— Task details —
From the line with "#### 범위와 생명 주기" through the line with "종료될 때까지 유지.", inclusive, return each line of the data below exactly and leave the rest out.

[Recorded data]
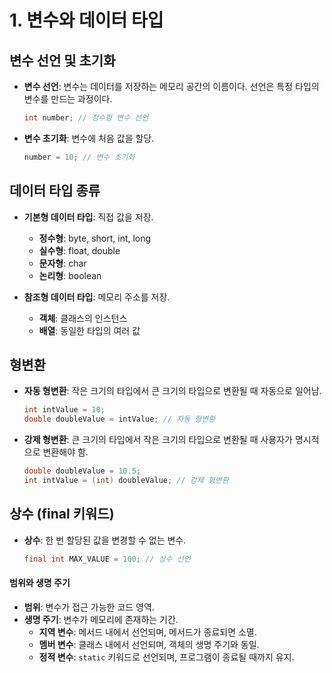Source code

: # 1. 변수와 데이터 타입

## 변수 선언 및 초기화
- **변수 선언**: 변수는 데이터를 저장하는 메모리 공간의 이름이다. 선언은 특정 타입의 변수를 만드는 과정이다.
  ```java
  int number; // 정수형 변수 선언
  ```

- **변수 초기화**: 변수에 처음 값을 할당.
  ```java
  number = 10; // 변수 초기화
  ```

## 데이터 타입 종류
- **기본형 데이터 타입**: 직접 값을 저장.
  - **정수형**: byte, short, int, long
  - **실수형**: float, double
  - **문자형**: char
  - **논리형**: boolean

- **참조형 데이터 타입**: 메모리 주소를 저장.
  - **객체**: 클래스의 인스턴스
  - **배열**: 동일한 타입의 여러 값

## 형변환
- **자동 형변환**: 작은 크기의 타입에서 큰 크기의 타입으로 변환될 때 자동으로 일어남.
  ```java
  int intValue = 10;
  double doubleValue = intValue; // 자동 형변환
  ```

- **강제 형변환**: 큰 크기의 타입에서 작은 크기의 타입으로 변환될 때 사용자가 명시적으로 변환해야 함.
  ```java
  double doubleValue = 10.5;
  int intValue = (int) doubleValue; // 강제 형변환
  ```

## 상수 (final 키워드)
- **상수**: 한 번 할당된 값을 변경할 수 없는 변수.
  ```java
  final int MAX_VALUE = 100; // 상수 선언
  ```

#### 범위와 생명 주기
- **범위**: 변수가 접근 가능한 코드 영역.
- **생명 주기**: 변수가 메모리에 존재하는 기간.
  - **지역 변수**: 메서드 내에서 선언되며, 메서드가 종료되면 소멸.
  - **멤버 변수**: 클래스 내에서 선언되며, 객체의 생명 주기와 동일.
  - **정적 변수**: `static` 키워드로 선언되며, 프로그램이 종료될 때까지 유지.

==

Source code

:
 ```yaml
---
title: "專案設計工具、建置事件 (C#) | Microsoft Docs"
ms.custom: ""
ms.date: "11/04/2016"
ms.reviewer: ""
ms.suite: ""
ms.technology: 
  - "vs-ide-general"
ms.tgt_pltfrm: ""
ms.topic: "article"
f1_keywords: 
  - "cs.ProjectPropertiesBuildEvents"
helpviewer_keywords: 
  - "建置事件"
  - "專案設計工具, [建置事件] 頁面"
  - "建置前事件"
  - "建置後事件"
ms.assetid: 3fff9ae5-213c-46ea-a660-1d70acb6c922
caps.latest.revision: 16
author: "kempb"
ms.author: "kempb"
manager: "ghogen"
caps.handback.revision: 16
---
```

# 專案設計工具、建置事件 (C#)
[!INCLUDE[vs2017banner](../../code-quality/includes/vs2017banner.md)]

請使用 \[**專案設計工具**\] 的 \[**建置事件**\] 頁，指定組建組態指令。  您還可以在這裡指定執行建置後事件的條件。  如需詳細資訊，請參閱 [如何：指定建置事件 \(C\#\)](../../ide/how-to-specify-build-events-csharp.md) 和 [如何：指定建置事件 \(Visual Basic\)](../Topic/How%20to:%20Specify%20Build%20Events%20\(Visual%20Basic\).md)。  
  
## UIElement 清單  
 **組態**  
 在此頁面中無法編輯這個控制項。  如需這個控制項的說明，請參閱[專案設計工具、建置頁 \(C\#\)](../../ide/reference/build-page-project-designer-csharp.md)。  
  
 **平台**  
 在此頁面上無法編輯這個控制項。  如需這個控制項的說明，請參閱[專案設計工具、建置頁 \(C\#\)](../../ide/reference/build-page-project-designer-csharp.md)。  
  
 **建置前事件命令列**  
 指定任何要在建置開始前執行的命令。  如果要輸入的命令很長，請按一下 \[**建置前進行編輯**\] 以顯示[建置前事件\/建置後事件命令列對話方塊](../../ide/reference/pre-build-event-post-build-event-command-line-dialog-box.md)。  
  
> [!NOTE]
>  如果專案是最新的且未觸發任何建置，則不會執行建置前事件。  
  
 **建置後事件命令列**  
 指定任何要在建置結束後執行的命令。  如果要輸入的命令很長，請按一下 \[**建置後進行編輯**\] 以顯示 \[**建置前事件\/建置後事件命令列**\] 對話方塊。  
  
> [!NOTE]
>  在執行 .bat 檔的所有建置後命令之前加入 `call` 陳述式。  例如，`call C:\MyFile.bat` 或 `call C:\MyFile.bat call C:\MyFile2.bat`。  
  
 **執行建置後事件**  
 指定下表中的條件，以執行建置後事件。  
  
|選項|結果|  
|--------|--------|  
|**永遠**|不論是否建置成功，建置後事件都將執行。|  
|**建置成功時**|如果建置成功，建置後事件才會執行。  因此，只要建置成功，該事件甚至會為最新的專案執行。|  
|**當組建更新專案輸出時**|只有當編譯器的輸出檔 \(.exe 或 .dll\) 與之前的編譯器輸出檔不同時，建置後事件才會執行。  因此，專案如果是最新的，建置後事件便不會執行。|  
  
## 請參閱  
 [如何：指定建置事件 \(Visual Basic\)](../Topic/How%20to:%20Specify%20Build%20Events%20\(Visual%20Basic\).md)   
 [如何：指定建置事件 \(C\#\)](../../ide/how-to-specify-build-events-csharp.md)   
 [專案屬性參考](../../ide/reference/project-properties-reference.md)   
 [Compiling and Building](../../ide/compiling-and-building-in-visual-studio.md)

— Result of the exercise —
#### 범위와 생명 주기
- **범위**: 변수가 접근 가능한 코드 영역.
- **생명 주기**: 변수가 메모리에 존재하는 기간.
  - **지역 변수**: 메서드 내에서 선언되며, 메서드가 종료되면 소멸.
  - **멤버 변수**: 클래스 내에서 선언되며, 객체의 생명 주기와 동일.
  - **정적 변수**: `static` 키워드로 선언되며, 프로그램이 종료될 때까지 유지.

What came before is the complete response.